## AIM OF THE TASK
Output only the lines of the entries that follow, starting at the one with "of their username." and running down to the one with "distributed under the", both included and unchanged.
========
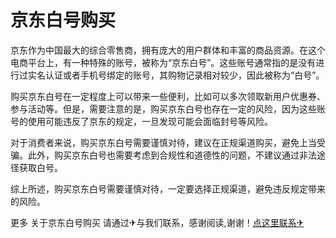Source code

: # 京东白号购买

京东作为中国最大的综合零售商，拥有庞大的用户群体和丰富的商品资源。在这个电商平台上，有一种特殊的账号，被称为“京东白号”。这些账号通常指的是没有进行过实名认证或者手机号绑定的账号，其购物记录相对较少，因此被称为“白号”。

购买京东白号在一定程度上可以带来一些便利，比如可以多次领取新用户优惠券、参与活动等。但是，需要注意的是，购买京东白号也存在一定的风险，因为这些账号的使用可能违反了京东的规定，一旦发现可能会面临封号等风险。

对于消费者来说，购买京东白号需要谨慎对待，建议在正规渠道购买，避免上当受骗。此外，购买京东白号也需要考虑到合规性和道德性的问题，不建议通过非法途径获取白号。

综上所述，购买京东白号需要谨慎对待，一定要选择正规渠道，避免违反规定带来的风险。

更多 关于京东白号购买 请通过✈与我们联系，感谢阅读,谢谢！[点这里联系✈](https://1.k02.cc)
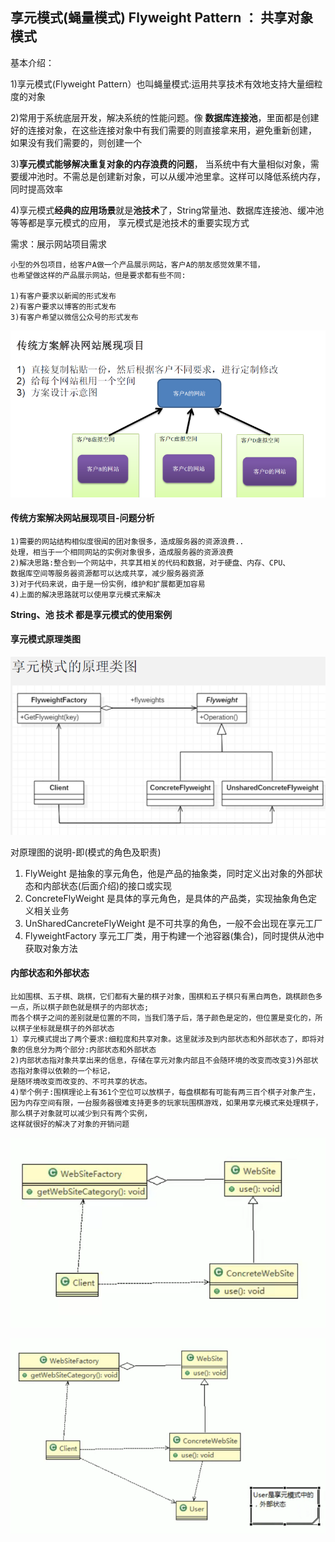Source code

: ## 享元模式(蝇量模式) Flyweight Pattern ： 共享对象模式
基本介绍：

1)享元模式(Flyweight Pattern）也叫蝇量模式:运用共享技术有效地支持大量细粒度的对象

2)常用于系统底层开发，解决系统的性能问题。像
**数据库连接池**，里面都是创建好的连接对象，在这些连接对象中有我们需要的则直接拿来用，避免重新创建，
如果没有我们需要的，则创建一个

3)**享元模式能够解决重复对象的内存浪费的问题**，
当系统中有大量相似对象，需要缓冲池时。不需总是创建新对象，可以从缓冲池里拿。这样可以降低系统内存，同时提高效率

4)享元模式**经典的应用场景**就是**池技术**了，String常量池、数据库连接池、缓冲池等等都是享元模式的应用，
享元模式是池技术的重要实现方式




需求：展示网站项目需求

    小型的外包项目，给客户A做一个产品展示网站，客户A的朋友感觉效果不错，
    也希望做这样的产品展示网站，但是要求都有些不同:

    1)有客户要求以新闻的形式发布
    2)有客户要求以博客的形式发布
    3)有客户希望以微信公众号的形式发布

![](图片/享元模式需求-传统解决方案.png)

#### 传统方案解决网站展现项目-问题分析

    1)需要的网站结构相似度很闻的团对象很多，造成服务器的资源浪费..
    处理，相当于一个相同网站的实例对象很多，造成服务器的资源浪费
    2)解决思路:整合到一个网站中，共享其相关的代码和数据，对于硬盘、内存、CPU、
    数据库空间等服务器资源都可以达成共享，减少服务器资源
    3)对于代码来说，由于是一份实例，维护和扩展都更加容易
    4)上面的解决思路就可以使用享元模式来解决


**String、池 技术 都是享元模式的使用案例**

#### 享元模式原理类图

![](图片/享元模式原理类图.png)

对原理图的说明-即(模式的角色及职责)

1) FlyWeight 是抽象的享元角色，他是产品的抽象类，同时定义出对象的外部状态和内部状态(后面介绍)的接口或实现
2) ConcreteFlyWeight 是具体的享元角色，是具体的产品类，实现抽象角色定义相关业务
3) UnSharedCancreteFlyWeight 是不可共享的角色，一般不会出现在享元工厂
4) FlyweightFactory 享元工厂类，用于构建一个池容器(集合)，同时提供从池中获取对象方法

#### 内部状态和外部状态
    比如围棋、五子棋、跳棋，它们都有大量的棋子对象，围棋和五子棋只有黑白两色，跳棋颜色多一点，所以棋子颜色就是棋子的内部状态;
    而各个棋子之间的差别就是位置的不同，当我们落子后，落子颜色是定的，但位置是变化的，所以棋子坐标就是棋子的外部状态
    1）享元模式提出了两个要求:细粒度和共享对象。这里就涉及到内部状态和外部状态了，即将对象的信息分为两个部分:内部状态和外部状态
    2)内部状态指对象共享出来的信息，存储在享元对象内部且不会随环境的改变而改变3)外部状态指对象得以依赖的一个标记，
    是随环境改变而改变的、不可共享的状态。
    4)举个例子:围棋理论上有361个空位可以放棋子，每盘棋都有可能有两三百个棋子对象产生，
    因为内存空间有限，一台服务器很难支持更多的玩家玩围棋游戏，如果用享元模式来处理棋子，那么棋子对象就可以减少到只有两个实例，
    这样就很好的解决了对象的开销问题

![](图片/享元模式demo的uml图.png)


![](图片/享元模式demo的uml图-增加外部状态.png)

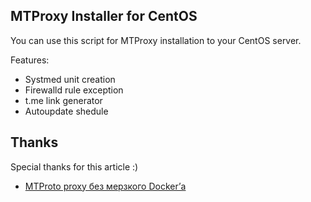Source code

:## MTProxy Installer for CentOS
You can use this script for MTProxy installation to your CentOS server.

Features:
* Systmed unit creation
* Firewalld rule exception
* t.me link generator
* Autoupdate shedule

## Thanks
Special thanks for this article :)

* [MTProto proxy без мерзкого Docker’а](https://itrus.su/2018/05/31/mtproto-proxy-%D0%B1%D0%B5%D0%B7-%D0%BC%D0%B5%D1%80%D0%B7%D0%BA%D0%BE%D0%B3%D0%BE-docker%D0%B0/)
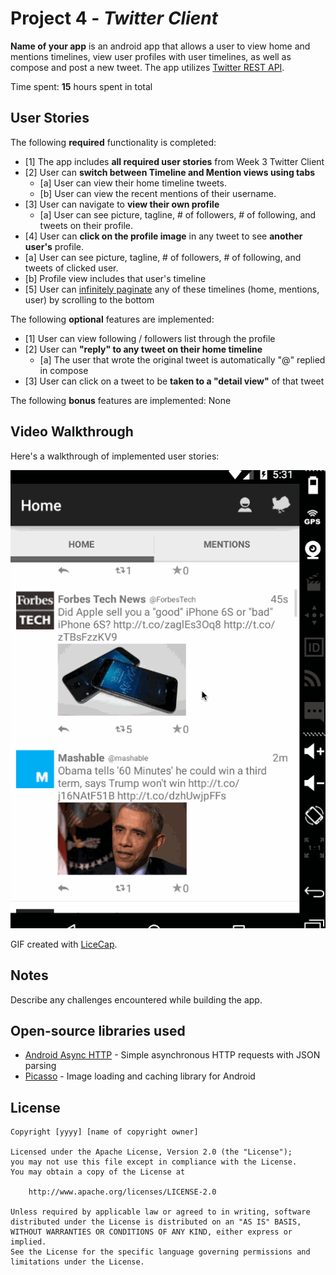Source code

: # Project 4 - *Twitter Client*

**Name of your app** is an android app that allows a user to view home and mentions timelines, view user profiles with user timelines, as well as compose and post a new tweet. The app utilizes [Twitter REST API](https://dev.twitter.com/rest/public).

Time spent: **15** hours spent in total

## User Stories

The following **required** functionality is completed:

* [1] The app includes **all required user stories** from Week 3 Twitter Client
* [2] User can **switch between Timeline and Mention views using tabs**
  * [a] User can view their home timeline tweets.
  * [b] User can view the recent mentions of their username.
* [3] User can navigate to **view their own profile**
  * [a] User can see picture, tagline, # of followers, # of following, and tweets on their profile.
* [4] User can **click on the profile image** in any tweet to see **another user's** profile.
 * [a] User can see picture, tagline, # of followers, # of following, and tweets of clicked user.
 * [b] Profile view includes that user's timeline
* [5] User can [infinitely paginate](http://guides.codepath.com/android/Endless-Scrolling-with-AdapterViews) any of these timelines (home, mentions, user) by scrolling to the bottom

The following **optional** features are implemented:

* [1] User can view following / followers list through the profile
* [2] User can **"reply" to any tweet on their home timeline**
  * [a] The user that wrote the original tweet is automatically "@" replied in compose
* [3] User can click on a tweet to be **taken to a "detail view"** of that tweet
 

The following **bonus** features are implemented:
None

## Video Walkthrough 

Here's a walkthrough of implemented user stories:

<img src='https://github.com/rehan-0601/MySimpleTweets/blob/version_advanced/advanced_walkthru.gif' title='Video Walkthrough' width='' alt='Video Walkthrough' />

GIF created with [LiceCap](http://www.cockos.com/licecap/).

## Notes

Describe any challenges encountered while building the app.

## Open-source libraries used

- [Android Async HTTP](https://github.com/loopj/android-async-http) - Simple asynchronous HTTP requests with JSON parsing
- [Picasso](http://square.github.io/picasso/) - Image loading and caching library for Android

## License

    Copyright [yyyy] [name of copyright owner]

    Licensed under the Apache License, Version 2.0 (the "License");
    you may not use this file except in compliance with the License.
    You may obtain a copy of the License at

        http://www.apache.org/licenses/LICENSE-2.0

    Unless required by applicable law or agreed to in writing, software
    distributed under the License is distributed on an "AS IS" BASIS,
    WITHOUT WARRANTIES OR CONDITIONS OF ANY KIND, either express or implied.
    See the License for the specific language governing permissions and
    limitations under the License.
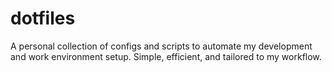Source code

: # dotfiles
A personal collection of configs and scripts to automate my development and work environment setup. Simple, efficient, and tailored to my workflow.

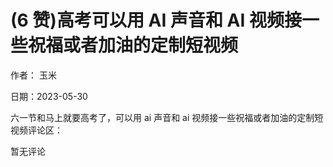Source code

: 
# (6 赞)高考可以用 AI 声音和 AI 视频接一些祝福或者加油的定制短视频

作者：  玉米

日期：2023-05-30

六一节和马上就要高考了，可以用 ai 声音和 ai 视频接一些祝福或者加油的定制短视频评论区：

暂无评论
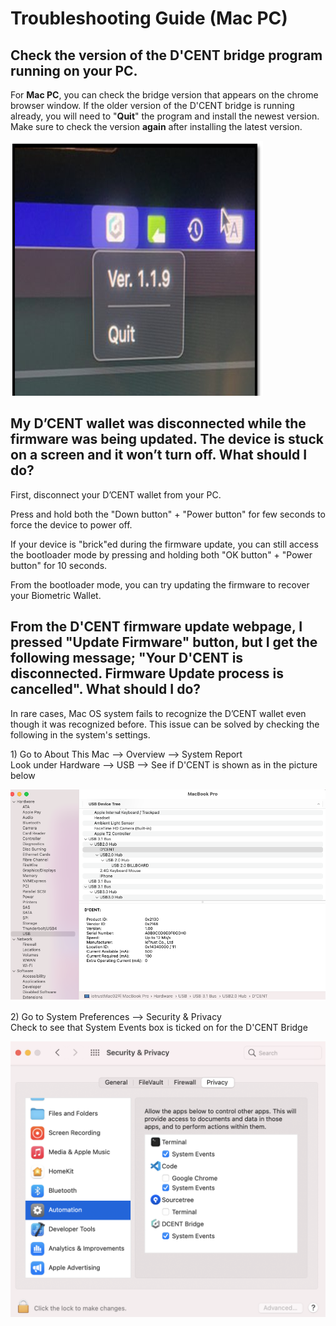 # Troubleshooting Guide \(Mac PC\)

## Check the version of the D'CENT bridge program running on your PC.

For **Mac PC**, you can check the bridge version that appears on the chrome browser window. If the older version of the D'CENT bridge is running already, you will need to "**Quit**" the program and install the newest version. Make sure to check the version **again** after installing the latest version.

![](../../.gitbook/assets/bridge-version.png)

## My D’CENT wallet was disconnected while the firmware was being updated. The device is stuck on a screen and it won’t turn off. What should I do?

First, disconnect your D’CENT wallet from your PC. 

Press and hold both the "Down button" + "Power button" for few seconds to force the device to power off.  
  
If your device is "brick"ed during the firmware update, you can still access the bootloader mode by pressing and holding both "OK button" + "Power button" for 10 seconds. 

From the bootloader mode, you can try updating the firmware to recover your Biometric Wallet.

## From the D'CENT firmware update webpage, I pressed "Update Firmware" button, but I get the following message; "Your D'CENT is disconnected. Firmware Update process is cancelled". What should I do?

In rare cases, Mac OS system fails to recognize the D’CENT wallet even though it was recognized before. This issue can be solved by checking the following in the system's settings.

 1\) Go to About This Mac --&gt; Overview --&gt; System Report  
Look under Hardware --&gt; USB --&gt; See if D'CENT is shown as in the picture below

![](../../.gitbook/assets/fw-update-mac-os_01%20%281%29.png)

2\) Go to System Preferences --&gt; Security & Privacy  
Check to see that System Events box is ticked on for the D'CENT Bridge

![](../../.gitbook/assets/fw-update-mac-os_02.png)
========
## RESULT
  * [b] User can view the recent mentions of their username.
* [3] User can navigate to **view their own profile**
  * [a] User can see picture, tagline, # of followers, # of following, and tweets on their profile.
* [4] User can **click on the profile image** in any tweet to see **another user's** profile.
 * [a] User can see picture, tagline, # of followers, # of following, and tweets of clicked user.
 * [b] Profile view includes that user's timeline
* [5] User can [infinitely paginate](http://guides.codepath.com/android/Endless-Scrolling-with-AdapterViews) any of these timelines (home, mentions, user) by scrolling to the bottom

The following **optional** features are implemented:

* [1] User can view following / followers list through the profile
* [2] User can **"reply" to any tweet on their home timeline**
  * [a] The user that wrote the original tweet is automatically "@" replied in compose
* [3] User can click on a tweet to be **taken to a "detail view"** of that tweet
 

The following **bonus** features are implemented:
None

## Video Walkthrough 

Here's a walkthrough of implemented user stories:

<img src='https://github.com/rehan-0601/MySimpleTweets/blob/version_advanced/advanced_walkthru.gif' title='Video Walkthrough' width='' alt='Video Walkthrough' />

GIF created with [LiceCap](http://www.cockos.com/licecap/).

## Notes

Describe any challenges encountered while building the app.

## Open-source libraries used

- [Android Async HTTP](https://github.com/loopj/android-async-http) - Simple asynchronous HTTP requests with JSON parsing
- [Picasso](http://square.github.io/picasso/) - Image loading and caching library for Android

## License

    Copyright [yyyy] [name of copyright owner]

    Licensed under the Apache License, Version 2.0 (the "License");
    you may not use this file except in compliance with the License.
    You may obtain a copy of the License at

        http://www.apache.org/licenses/LICENSE-2.0

    Unless required by applicable law or agreed to in writing, software
    distributed under the License is distributed on an "AS IS" BASIS,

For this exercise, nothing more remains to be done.